(Source information begins)

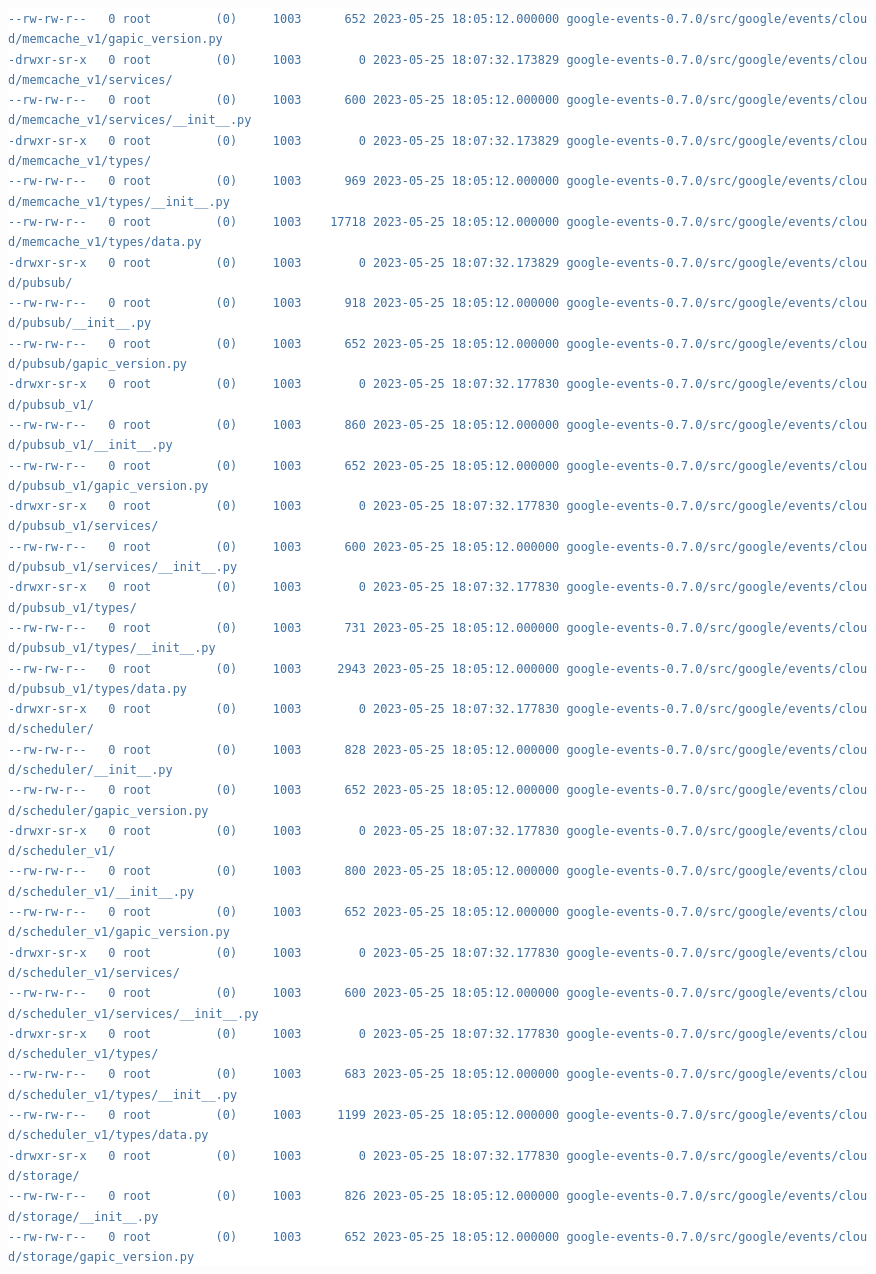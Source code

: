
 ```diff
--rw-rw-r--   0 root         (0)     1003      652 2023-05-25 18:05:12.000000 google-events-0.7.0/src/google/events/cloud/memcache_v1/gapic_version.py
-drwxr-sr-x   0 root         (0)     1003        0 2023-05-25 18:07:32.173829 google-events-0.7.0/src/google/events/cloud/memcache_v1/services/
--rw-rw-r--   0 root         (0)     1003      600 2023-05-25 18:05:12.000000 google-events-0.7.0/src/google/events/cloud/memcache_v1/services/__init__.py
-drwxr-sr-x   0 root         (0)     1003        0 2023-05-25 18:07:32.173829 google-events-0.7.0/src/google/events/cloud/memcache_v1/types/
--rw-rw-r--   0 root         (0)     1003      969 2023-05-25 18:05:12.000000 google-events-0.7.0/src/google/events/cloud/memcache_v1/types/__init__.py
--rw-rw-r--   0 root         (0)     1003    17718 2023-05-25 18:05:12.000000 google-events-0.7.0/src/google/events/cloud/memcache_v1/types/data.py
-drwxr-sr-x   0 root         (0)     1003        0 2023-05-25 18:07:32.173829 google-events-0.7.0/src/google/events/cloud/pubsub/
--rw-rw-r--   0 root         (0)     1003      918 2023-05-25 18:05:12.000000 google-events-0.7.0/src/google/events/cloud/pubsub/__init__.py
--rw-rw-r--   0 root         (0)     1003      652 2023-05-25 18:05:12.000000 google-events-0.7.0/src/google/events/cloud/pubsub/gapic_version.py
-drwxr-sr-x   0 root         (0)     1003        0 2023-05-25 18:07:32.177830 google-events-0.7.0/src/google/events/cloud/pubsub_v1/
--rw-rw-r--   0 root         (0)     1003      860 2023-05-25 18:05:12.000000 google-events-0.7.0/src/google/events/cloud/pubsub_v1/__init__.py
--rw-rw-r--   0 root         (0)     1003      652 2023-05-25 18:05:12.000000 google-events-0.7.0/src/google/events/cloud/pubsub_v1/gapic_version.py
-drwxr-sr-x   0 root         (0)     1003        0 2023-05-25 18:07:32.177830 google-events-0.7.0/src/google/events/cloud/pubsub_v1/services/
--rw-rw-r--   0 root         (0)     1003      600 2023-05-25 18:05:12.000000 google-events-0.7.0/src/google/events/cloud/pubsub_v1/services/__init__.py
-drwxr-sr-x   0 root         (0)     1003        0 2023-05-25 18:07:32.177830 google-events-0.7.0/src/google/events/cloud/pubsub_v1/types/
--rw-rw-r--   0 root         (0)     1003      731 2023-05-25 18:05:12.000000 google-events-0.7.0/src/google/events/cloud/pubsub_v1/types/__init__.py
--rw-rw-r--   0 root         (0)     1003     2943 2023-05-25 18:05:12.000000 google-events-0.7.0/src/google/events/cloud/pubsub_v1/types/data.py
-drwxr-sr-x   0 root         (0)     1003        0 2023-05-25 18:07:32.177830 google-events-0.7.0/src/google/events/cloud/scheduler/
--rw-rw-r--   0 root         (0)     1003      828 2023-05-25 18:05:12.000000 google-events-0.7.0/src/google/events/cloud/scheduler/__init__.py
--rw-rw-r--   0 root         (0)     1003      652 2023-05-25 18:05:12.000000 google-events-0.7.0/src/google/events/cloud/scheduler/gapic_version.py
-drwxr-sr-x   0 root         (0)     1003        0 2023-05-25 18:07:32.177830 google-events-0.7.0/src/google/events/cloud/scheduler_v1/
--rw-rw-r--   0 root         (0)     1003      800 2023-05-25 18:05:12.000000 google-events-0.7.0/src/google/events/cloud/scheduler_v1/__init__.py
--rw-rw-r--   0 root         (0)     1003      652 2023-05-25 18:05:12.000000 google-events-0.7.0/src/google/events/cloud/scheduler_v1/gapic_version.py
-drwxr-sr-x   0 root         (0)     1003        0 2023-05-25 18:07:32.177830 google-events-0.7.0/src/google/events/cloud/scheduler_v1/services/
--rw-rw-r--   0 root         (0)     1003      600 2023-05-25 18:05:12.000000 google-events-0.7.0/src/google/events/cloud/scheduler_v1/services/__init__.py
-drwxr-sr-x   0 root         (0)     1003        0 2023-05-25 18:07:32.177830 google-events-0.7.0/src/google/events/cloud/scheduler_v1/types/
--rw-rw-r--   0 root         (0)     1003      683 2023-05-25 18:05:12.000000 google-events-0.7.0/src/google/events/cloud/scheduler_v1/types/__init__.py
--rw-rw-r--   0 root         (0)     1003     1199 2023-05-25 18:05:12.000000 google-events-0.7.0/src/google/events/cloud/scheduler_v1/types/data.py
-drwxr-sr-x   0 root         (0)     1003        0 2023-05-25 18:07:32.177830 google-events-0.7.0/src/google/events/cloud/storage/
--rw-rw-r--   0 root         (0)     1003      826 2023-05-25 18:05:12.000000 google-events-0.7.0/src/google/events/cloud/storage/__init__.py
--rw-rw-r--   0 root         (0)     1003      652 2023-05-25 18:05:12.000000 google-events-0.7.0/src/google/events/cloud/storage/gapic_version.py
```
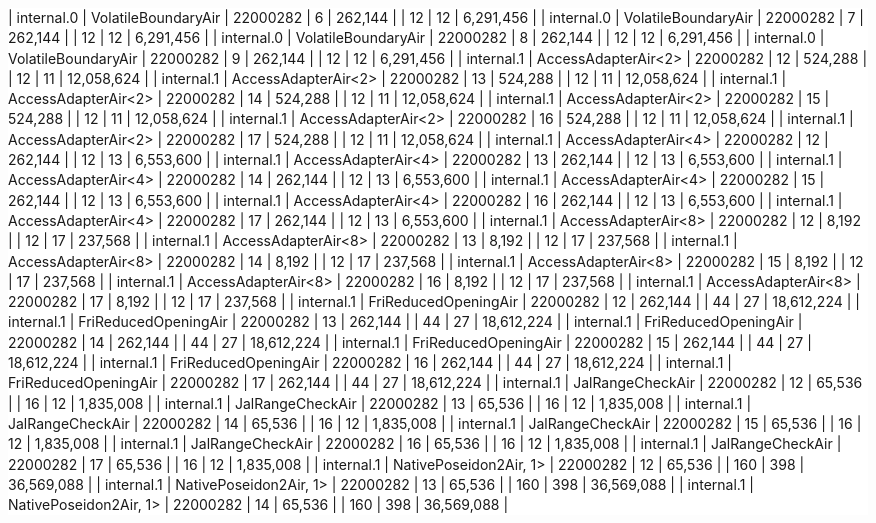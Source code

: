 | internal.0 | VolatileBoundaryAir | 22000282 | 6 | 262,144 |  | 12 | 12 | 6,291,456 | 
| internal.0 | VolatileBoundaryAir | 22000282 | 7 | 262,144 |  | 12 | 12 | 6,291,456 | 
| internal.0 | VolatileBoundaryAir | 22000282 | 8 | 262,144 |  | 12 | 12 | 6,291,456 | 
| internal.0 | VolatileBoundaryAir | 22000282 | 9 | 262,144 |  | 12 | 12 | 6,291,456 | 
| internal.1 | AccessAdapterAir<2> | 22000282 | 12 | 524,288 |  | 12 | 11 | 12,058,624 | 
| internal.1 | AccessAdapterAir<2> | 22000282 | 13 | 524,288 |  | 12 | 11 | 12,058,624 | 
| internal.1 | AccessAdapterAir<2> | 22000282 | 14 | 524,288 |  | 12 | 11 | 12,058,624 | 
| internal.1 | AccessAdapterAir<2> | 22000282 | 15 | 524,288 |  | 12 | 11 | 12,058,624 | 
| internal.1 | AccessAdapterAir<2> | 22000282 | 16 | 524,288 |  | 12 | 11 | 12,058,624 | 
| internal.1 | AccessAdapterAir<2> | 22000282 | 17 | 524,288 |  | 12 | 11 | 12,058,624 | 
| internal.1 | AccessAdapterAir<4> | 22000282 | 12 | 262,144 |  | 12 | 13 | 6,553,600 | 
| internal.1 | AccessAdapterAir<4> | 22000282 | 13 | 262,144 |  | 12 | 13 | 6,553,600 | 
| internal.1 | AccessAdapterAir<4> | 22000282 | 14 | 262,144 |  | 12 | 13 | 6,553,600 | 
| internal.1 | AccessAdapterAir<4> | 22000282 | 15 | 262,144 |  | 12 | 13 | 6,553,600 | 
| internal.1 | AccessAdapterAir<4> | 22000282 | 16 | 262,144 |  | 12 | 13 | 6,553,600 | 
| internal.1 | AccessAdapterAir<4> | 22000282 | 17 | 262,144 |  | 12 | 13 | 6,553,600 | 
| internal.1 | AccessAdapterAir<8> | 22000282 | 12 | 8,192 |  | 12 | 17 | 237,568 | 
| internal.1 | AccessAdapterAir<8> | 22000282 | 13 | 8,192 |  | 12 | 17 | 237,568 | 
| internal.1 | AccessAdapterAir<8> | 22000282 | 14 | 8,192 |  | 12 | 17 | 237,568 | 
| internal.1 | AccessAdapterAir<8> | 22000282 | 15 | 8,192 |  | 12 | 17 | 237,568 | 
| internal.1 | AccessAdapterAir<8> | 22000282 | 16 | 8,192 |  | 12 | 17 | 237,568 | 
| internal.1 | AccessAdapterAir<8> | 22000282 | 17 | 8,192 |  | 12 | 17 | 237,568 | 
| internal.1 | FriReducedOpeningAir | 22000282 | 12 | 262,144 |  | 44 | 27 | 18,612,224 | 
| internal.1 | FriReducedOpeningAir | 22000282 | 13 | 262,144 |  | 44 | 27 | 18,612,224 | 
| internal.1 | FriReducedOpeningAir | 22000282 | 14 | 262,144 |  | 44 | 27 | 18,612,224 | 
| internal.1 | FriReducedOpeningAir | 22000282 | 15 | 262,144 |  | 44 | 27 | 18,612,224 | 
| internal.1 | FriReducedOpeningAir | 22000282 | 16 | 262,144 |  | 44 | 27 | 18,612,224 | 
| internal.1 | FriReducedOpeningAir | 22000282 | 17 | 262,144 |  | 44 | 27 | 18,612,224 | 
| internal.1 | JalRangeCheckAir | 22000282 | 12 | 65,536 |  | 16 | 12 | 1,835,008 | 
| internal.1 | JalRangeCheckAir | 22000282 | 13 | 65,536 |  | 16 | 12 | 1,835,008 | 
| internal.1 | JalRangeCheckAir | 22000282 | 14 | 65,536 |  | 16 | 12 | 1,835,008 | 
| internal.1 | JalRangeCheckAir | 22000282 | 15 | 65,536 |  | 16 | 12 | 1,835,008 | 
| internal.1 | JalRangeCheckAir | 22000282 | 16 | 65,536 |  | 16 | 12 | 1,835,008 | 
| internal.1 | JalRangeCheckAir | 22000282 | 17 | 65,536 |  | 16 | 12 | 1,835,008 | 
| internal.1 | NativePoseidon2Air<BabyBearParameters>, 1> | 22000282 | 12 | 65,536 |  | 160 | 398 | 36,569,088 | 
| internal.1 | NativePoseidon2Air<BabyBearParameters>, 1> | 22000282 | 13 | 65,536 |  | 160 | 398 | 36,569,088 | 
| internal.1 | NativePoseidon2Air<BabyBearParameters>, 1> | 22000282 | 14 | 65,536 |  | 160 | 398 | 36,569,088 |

(Source information ends)

_Task prompt_. Every line above with the word "BabyBearParameters" is to be copied out.

_Finished task_.
| internal.1 | NativePoseidon2Air<BabyBearParameters>, 1> | 22000282 | 12 | 65,536 |  | 160 | 398 | 36,569,088 | 
| internal.1 | NativePoseidon2Air<BabyBearParameters>, 1> | 22000282 | 13 | 65,536 |  | 160 | 398 | 36,569,088 | 
| internal.1 | NativePoseidon2Air<BabyBearParameters>, 1> | 22000282 | 14 | 65,536 |  | 160 | 398 | 36,569,088 |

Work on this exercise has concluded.